Too often it reads very much like something written by an academic for review by other academics in order to end up in university libraries and studied by mildly uncomprehending students as a set text. Of course, there’s nothing wrong per se with scholarly books that are dense, supersophisticated, discursive, clever, lavish with see-I’ve-done-my-background-reading references to other scholarly books, and that use difficult words like “heuristic” at every opportunity. But surely if they’re going to make life that hard for the reader, the very least they owe him in return is to come up with something genuinely new and insightful.

Strip away all the verbiage, though, and what you end up with is a rather feeble conclusion more or less on the lines that conservatism - as Bismarck once said of politics - is the “art of the possible.” Sure, Mr. O’Hara does go to the trouble of nailing down his philosophy to five principles: balancing the budget; evidence-based policy; localism and cosmopolitanism; transparency; balance and preserve. But I’m pretty sure most conservatives could come up with something a lot more credible than that given just five minutes and a cigarette packet to scribble on.
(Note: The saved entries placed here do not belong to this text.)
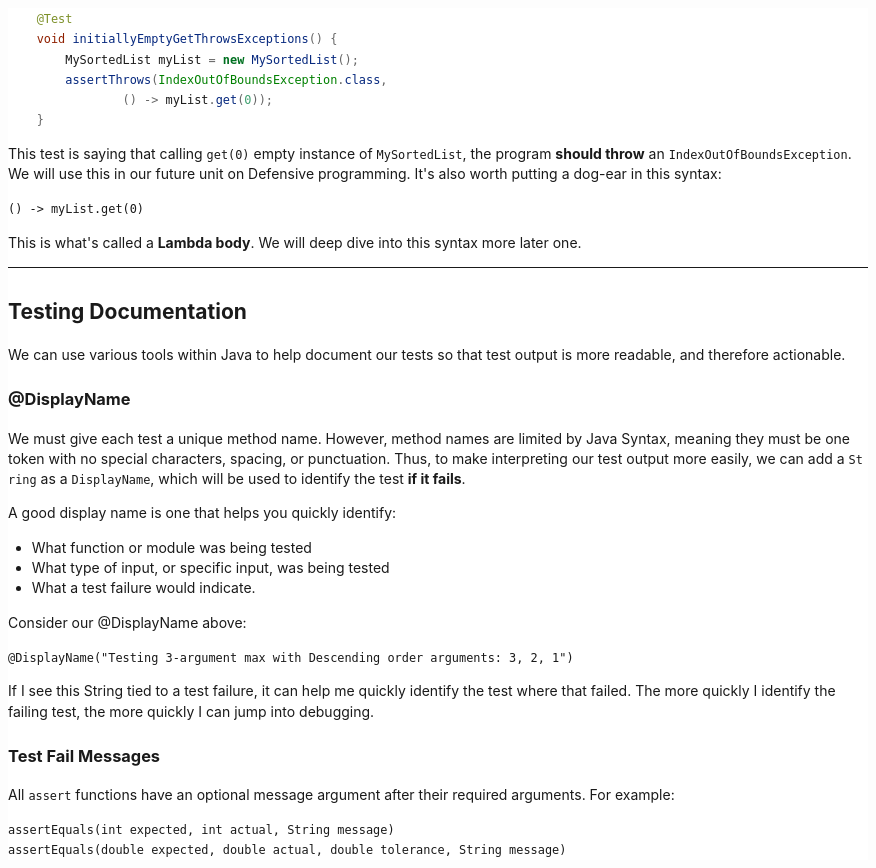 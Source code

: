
 ```java
    @Test
    void initiallyEmptyGetThrowsExceptions() {
        MySortedList myList = new MySortedList();
        assertThrows(IndexOutOfBoundsException.class,
                () -> myList.get(0));
    }
```

This test is saying that calling `get(0)` empty instance of `MySortedList`,
the program **should throw** an `IndexOutOfBoundsException`. We will
use this in our future unit on Defensive programming. It's also worth putting
a dog-ear in this syntax:

`() -> myList.get(0)`

This is what's called a **Lambda body**. We will deep dive into this syntax more
later one.

---


## Testing Documentation

We can use various tools within Java to help document our tests so
that test output is more readable, and therefore actionable.

### @DisplayName

We must give each test a unique method name. However, method names
are limited by Java Syntax, meaning they must be one token with
no special characters, spacing, or punctuation. Thus, to make
interpreting our test output more easily, we can add a `String` as a
`DisplayName`, which will be used to identify the test **if it fails**.

A good display name is one that helps you quickly identify:

* What function or module was being tested
* What type of input, or specific input, was being tested
* What a test failure would indicate.

Consider our @DisplayName above:

`@DisplayName("Testing 3-argument max with Descending order arguments: 3, 2, 1")`

If I see this String tied to a test failure, it can help me quickly
identify the test where that failed. The more quickly I identify
the failing test, the more quickly I can jump into debugging.


### Test Fail Messages

All `assert` functions have an optional message argument after their
required arguments. For example:

`assertEquals(int expected, int actual, String message)`  
`assertEquals(double expected, double actual, double tolerance, String message)`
If you’re going to pontificate in the way Mr. O’Hara does, surely you owe it to the reader to know what you’re talking about. In his section on green conservatism he quite clearly doesn’t. Some of his statements are just plain untrue: “Many supposed climate-change ‘skeptics’ are not skeptics at all - they dogmatically deny its possibility.” (Er, no actually, Kieron. There’s not a skeptic on earth who denies that climate changes; the debate is over whether, or how far, the process is natural or man-made). Some are milquetoast platitudes: “Balance is the key.” And some betray a woeful lack of insight or thorough research.

Consider, for example, his airy pronouncement on the Stern review, the 2006 report calling for 1 percent of global gross domestic product (later revised to 2 percent) to be set aside every year to deal with climate change. The review, Mr. O’Hara tells us, “is to be commended for its ingenuity in addressing the bottom line.” Yet most serious analyses of the Stern review draw precisely the opposite conclusion: that essentially it is economically illiterate because it fails properly to discount for economic growth, thus imposing on current generations an unnecessary burden that future generations could more easily afford.

In moments like these it looks worryingly as if Mr. O’Hara’s idea of pragmatic conservatism is not about principle or doing what is right or sensible, but about surrendering to the “clamor of the times.” If this is modern conservatism, count me out.

James Delingpole is the author of “Watermelons: The Green Movement’s True Colors” (Publius, 2011).